The evidence presented at trial, including photographs taken of the steps shortly after the incident, indisputably established that the exterior staircase suffered from numerous deficiencies and was in a general state of disrepair, with missing or broken chunks on several different steps. Both the upstairs tenant and defendant's property manager testified that the stairs had been crumbling over time and that small, broken off pieces of concrete could be routinely found on the stairs. The upstairs tenant testified that she consistently swept the concrete debris off the stairs, but that inevitably more concrete chips would appear. Plaintiff's expert, a certified code enforcement official experienced in "construction technology," testified that concrete pieces, like any other type of debris, would pose a tripping hazard to anyone who traversed the steps, and that the Property Maintenance Code of New York State, to which all existing residential structures are subject (see generally 19 NYCRR 1226.1), required the stairs to be free [*3]of debris. The photographs and testimony more specifically established that the sixth and seventh steps from the bottom — which had been poorly repaired two years prior to decedent's fall — were severely corroding and in the worst overall condition.

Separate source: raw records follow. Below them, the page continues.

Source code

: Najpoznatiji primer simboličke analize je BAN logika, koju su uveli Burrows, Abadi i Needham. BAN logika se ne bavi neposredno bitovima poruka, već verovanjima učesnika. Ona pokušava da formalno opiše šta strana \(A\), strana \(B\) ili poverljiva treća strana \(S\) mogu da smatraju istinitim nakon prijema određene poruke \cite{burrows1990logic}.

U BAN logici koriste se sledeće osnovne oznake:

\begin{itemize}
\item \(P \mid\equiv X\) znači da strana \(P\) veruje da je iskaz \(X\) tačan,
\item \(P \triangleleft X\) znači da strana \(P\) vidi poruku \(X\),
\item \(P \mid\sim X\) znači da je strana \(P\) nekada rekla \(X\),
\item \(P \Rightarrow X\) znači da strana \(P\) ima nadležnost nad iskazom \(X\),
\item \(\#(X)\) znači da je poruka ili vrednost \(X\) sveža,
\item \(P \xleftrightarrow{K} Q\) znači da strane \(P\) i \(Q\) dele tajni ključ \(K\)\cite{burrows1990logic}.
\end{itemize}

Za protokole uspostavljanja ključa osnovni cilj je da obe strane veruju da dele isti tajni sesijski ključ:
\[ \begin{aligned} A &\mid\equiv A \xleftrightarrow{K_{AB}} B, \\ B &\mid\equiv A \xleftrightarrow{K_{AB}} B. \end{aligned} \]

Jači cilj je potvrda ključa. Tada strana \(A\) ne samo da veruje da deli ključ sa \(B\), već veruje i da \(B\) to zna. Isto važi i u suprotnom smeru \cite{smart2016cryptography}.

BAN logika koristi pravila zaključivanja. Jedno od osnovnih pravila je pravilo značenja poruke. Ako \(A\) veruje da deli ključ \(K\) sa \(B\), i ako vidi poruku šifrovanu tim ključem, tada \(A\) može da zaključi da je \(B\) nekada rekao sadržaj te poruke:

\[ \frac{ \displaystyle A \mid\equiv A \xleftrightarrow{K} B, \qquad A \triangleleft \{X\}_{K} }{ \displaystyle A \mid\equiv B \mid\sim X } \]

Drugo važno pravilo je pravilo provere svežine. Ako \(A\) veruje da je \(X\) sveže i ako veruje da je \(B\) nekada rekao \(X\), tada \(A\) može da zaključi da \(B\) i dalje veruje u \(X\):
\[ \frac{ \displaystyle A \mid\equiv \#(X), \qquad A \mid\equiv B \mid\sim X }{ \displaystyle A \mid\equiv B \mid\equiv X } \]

Furthermore, plaintiff, the upstairs tenant and the property manager each testified that, following the accident, a large chunk of concrete was missing from the nosing of one of the steps. Significantly, plaintiff testified that, prompted by a conversation he had with decedent on the day after the accident, he drove to the property and photographed this step. The property manager testified that he did not believe that the nosing was broken when he had last traversed the stairs a week or two earlier. Plaintiff's expert further testified that the staircase was not code compliant, as the tread depths and riser heights were inconsistent in dimension, and that such inconsistency could cause a person to lose his or her balance. The expert similarly testified that an incomplete stair nosing could also cause imbalance. Moreover, the evidence established that, adding to the already treacherous condition of the staircase, the area was poorly lit and that, as a result of tree overgrowth, the street light illuminated only the bottom few steps.